## Exercise directions
Starting at the line that contains "Evolving medical terminology", transcribe every remaining line of the entries exactly, including the last one.

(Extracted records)
====================

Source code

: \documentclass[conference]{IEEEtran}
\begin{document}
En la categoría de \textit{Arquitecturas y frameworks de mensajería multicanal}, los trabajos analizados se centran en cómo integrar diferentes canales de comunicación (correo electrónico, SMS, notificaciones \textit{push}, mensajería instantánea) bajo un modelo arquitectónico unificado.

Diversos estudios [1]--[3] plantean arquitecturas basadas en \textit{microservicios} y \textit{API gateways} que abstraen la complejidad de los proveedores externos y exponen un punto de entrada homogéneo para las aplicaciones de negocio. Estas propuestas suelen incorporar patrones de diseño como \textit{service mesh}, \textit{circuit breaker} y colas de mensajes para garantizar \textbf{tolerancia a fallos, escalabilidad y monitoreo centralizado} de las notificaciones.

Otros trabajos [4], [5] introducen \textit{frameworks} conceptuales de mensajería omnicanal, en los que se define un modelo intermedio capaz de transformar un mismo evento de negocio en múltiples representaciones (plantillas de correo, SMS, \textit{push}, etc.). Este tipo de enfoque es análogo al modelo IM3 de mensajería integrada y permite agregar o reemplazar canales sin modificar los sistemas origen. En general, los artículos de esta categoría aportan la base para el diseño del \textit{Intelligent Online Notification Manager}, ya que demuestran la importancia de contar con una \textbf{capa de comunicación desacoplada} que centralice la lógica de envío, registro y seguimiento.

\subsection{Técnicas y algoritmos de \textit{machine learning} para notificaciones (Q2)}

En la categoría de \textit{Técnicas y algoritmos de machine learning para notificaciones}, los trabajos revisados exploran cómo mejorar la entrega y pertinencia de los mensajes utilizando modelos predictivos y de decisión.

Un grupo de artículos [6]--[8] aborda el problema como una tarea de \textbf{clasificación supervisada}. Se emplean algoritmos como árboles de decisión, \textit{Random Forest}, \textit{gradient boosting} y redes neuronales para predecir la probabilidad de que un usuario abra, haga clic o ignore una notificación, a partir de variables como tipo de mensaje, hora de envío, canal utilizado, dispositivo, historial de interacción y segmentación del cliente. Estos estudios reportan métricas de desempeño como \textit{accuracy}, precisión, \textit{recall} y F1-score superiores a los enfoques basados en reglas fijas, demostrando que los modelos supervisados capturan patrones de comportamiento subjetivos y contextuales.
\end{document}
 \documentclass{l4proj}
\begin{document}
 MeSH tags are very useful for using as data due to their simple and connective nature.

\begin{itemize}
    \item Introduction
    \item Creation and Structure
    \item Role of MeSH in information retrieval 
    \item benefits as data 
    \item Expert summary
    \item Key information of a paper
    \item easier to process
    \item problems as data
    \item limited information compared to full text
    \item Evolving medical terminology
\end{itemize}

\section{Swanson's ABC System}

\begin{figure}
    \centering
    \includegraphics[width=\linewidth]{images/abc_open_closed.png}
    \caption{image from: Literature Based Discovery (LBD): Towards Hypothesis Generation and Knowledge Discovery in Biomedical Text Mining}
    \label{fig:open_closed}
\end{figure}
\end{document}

====================

## Response
    \item Evolving medical terminology
\end{itemize}

\section{Swanson's ABC System}

\begin{figure}
    \centering
    \includegraphics[width=\linewidth]{images/abc_open_closed.png}
    \caption{image from: Literature Based Discovery (LBD): Towards Hypothesis Generation and Knowledge Discovery in Biomedical Text Mining}
    \label{fig:open_closed}
\end{figure}
\end{document}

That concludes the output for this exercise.